HOW TO COMPLETE THIS TASK >> Look for the line containing "Aktuell sammel ich" in the listing below; from there, output every line exactly, the last one included.

GIVEN INFORMATION >>
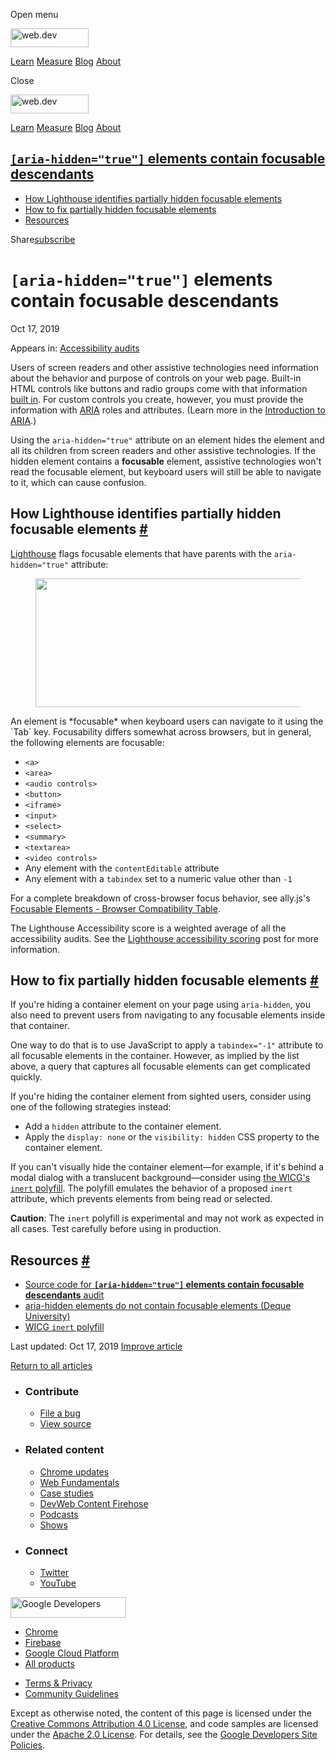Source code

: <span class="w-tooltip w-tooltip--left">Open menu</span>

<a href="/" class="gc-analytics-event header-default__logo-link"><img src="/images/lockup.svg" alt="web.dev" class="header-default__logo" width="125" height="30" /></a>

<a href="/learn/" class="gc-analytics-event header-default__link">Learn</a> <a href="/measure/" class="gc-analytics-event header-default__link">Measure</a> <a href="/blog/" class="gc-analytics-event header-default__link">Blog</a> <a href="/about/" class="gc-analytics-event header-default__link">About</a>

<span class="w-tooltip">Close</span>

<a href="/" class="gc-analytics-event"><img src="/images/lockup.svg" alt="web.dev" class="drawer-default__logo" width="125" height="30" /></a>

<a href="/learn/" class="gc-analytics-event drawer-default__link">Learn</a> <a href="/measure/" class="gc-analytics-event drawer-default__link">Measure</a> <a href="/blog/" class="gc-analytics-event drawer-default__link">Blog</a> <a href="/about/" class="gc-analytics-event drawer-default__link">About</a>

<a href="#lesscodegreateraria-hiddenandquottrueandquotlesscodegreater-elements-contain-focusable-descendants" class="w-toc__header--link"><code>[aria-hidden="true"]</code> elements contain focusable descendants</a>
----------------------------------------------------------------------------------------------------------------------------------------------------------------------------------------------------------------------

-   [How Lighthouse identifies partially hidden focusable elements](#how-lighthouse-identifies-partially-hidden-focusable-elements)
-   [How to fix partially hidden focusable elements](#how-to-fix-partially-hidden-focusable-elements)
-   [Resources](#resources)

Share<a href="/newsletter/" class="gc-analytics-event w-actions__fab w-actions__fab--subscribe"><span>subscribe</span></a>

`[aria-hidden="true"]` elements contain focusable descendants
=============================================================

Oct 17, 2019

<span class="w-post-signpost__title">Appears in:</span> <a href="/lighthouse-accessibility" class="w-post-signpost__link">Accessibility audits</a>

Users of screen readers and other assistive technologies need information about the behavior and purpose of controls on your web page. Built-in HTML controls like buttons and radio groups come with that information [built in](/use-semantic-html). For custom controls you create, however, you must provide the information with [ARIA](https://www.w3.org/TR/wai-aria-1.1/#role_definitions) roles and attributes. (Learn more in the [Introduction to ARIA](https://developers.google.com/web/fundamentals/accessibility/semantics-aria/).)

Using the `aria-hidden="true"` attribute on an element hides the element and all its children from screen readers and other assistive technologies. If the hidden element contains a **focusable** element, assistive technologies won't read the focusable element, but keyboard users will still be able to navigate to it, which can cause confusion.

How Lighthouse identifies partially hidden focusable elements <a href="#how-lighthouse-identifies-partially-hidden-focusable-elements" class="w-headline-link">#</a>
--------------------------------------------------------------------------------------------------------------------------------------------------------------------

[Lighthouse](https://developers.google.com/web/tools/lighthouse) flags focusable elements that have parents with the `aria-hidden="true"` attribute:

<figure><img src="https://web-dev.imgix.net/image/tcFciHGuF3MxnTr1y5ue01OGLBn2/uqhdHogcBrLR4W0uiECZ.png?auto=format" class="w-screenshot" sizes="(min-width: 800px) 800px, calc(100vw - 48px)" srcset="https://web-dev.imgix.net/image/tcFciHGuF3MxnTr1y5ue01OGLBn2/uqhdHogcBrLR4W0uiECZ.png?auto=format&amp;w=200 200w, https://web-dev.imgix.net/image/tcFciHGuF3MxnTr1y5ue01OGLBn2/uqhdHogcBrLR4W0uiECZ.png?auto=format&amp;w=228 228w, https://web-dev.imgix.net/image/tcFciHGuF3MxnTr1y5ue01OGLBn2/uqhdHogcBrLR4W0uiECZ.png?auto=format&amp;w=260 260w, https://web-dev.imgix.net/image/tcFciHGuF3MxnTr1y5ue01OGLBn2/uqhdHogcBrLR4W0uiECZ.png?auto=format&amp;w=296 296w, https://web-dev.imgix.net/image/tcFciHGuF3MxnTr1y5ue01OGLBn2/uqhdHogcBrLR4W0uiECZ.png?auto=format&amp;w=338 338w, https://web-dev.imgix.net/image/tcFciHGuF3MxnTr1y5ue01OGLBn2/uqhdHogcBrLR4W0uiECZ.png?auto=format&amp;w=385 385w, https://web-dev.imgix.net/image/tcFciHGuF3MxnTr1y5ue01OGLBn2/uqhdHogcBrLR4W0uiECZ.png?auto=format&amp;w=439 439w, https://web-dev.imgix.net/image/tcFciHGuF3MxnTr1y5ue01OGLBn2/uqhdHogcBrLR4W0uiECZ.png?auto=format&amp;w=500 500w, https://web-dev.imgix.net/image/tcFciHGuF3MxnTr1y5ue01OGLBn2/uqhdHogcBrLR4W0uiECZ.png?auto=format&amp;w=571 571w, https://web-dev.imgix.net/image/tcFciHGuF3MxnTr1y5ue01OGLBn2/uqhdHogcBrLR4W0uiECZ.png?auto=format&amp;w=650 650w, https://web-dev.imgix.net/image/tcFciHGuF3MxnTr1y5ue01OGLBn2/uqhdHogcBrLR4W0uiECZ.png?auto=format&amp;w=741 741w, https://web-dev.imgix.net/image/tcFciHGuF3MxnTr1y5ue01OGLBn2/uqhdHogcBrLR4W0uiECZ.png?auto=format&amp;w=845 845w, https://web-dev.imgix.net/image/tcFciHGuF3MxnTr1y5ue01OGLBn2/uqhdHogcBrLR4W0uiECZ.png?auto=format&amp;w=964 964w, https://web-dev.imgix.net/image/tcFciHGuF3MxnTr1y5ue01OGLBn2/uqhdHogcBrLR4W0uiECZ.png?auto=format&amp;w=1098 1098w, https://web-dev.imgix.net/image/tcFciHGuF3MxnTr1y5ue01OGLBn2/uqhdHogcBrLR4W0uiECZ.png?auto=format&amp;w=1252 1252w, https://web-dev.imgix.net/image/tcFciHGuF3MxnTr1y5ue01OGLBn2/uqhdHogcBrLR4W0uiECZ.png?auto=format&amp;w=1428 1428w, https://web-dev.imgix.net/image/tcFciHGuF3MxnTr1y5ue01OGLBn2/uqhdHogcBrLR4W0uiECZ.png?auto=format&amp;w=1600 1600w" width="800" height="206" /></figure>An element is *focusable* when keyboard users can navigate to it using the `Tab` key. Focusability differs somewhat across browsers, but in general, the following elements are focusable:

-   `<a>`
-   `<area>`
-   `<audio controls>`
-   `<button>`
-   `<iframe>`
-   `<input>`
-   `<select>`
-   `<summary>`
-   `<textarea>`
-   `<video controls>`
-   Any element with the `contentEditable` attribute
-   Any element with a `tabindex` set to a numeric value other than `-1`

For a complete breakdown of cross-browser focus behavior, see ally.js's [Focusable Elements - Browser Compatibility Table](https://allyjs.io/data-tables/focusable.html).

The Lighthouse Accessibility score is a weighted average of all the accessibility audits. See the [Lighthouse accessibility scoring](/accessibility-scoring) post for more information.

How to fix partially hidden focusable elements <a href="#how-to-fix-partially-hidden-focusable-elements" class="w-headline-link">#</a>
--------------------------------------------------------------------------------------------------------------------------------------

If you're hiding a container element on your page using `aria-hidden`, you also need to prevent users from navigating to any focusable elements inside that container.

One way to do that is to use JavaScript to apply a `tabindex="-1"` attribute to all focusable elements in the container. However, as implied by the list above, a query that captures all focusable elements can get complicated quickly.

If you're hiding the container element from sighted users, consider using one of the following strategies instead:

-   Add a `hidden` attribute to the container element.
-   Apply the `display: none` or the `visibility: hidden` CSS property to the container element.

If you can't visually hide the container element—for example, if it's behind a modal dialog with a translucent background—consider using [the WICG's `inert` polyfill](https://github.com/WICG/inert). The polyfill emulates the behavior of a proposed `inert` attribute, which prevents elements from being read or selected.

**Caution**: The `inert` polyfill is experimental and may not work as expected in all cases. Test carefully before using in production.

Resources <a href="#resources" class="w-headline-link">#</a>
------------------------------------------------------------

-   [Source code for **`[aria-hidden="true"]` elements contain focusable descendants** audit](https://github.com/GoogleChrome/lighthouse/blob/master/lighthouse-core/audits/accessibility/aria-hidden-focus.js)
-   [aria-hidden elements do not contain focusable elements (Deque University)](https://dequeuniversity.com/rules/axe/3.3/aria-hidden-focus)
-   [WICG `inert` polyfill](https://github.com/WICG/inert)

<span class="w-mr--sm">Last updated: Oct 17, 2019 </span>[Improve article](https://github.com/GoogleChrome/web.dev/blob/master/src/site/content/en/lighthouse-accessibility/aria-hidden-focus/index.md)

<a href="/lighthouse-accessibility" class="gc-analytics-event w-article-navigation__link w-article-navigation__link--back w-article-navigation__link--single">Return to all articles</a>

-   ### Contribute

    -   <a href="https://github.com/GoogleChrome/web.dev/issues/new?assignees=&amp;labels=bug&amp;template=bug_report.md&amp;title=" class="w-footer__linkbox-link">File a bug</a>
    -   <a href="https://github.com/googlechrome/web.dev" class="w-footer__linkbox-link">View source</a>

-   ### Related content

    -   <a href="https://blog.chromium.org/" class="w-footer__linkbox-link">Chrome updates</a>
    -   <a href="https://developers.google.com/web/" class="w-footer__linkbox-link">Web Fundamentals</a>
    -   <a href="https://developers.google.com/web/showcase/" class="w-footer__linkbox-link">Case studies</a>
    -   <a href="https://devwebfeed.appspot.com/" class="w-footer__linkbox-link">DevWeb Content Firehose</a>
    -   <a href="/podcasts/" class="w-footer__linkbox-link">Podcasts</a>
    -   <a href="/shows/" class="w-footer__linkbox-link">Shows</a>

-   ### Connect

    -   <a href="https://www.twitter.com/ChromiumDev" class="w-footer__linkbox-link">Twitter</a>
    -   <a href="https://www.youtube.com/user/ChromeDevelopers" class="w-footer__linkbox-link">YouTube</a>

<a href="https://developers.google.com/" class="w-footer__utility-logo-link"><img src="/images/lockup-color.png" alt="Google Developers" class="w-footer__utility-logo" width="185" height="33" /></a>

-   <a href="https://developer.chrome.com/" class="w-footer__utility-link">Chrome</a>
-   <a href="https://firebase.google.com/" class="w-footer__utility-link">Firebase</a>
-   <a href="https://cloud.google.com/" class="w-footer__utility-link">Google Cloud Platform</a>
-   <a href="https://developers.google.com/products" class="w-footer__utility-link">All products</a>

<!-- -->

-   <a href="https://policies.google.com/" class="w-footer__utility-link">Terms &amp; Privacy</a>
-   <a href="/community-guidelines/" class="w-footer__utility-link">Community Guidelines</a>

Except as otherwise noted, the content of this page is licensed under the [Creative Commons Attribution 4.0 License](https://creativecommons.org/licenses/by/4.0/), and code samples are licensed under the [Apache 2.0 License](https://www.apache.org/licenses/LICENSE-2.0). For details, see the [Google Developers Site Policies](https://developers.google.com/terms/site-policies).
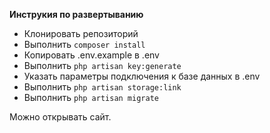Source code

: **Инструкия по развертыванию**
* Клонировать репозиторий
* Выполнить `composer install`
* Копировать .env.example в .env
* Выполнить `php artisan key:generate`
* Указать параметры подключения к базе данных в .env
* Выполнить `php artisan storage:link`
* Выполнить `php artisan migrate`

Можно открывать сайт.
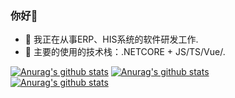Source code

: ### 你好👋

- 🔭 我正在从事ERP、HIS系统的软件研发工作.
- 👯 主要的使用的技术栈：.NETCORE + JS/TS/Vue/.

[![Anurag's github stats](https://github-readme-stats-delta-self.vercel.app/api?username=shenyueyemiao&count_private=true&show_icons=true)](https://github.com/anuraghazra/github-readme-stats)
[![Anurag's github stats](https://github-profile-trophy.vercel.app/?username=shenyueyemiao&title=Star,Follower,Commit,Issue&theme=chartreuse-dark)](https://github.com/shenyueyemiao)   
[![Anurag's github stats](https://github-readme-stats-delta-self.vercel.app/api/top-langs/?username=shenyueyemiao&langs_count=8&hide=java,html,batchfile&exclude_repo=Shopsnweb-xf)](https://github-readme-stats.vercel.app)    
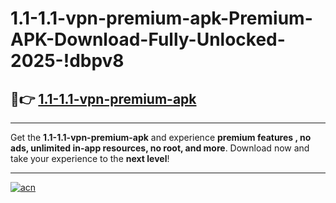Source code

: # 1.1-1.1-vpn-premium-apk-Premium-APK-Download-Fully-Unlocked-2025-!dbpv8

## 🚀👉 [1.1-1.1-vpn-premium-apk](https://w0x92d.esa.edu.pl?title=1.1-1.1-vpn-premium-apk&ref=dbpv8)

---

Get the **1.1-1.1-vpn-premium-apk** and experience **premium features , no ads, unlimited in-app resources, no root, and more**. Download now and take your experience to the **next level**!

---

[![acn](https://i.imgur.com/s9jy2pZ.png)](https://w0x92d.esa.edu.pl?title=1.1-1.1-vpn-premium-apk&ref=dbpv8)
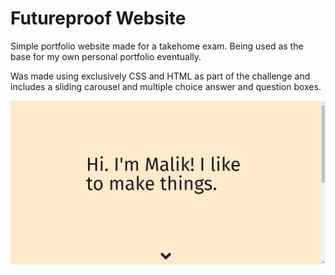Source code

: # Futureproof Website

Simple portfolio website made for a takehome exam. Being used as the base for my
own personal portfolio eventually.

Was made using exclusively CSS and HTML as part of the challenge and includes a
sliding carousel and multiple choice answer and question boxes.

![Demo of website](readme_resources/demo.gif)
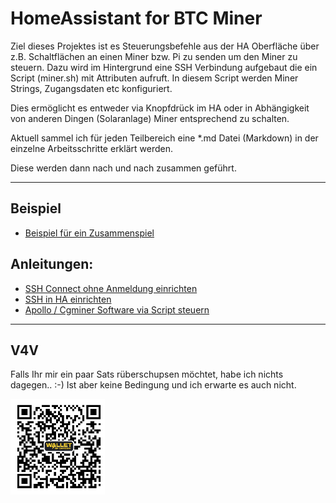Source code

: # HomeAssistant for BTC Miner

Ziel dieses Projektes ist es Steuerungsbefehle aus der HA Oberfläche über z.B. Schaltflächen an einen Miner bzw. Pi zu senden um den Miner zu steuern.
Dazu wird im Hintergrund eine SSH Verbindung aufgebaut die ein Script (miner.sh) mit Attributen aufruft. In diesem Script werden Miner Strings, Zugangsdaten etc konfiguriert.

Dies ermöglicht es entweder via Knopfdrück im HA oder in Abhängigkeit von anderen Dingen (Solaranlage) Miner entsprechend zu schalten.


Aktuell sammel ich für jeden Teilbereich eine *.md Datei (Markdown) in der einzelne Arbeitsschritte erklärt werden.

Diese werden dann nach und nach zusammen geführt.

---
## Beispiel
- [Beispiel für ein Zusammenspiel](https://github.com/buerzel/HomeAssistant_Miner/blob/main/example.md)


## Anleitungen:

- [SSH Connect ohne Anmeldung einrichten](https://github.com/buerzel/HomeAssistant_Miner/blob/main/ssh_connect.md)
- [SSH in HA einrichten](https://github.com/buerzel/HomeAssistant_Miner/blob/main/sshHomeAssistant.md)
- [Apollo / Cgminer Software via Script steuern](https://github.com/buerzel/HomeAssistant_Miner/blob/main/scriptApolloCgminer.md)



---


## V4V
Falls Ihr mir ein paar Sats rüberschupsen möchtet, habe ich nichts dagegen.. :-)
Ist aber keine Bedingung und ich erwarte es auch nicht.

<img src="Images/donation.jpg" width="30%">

RESPONSE TO THIS EXERCISE >>
Aktuell sammel ich für jeden Teilbereich eine *.md Datei (Markdown) in der einzelne Arbeitsschritte erklärt werden.

Diese werden dann nach und nach zusammen geführt.

---
## Beispiel
- [Beispiel für ein Zusammenspiel](https://github.com/buerzel/HomeAssistant_Miner/blob/main/example.md)


## Anleitungen:

- [SSH Connect ohne Anmeldung einrichten](https://github.com/buerzel/HomeAssistant_Miner/blob/main/ssh_connect.md)
- [SSH in HA einrichten](https://github.com/buerzel/HomeAssistant_Miner/blob/main/sshHomeAssistant.md)
- [Apollo / Cgminer Software via Script steuern](https://github.com/buerzel/HomeAssistant_Miner/blob/main/scriptApolloCgminer.md)



---


## V4V
Falls Ihr mir ein paar Sats rüberschupsen möchtet, habe ich nichts dagegen.. :-)
Ist aber keine Bedingung und ich erwarte es auch nicht.

<img src="Images/donation.jpg" width="30%">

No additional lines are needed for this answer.